* **How to complete this task**
Read through the records. Copy each line that has the word "treasury".

* **Extracted data**

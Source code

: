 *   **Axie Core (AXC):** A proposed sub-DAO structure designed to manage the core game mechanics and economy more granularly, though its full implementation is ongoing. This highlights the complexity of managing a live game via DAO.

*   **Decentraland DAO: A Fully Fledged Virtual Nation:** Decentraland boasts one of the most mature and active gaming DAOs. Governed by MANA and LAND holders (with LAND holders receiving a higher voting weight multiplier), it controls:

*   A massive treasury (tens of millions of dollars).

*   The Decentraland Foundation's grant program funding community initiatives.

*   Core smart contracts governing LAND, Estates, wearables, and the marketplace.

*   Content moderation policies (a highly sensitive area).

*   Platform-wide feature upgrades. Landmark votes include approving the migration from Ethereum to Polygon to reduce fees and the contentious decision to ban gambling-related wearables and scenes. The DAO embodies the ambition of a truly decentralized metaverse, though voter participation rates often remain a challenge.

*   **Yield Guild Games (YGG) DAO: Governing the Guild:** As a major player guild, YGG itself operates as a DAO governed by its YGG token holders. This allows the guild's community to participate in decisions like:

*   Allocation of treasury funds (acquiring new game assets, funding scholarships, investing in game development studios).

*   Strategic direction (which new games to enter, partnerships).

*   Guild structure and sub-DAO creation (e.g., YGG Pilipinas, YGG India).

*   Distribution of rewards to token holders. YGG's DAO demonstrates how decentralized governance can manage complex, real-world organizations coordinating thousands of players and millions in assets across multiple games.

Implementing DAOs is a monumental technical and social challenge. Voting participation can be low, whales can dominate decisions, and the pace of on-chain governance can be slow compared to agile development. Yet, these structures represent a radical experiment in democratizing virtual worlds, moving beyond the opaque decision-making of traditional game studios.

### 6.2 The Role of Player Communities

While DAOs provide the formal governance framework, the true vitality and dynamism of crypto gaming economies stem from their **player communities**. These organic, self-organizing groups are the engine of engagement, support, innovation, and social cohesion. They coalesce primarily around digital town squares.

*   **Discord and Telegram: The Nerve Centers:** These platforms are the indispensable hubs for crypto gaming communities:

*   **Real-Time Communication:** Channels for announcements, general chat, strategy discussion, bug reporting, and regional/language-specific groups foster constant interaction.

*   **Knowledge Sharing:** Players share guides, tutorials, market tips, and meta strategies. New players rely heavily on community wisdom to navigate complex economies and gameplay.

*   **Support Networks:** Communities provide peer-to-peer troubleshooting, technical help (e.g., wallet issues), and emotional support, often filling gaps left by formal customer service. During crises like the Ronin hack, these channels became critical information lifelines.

* **Answer to this exercise**
*   A massive treasury (tens of millions of dollars).
*   Allocation of treasury funds (acquiring new game assets, funding scholarships, investing in game development studios).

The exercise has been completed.